■ Work order:
Below are lines of data; give the number of them that contain "popular", and only that.

■ Information supplied:
----------

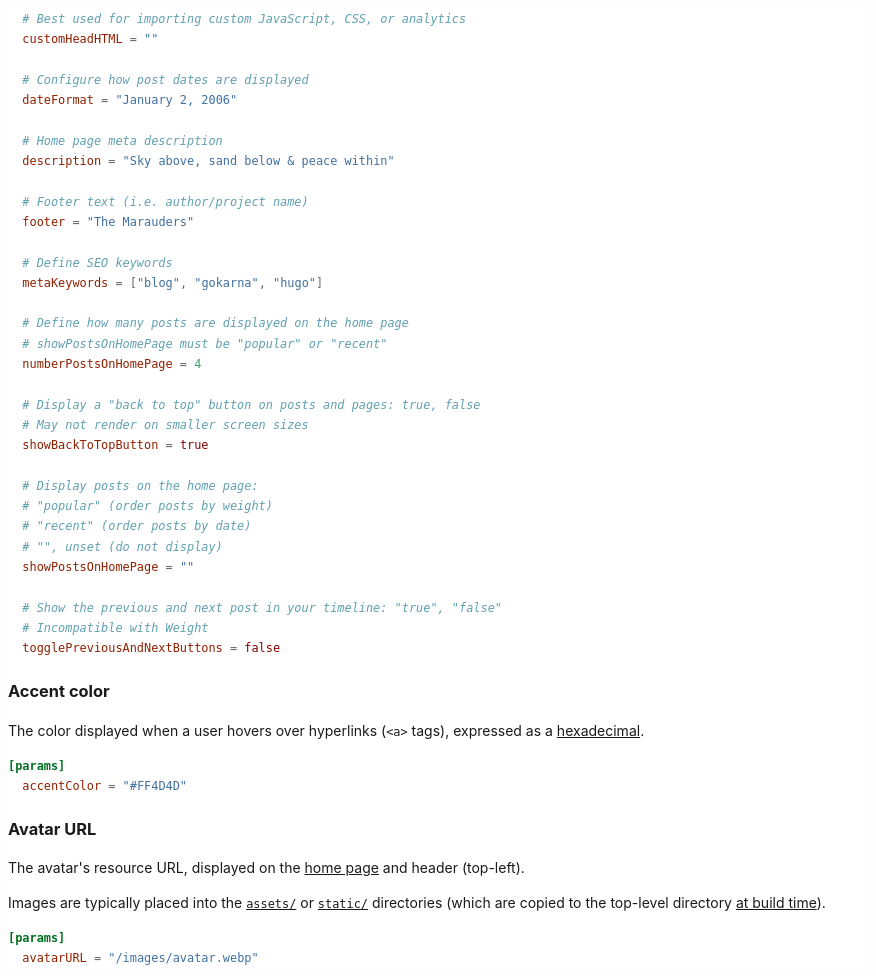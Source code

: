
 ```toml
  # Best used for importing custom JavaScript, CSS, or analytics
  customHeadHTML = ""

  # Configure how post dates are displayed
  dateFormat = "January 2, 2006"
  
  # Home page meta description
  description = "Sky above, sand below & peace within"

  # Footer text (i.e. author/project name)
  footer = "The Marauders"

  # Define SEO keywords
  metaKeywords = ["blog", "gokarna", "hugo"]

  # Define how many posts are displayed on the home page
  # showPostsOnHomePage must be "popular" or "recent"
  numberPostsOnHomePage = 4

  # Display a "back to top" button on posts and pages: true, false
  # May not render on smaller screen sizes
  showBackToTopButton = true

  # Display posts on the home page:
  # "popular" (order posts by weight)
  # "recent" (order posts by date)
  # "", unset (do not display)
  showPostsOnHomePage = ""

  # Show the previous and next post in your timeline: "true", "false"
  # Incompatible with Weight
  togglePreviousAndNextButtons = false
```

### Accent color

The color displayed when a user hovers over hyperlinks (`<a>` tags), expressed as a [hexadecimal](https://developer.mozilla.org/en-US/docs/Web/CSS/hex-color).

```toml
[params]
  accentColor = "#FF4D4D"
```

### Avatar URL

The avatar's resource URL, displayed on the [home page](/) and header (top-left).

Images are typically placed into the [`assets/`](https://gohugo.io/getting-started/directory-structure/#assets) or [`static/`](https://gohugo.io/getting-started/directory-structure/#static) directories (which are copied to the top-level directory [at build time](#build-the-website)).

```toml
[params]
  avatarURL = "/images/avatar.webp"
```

----------

■ Expected answer:
2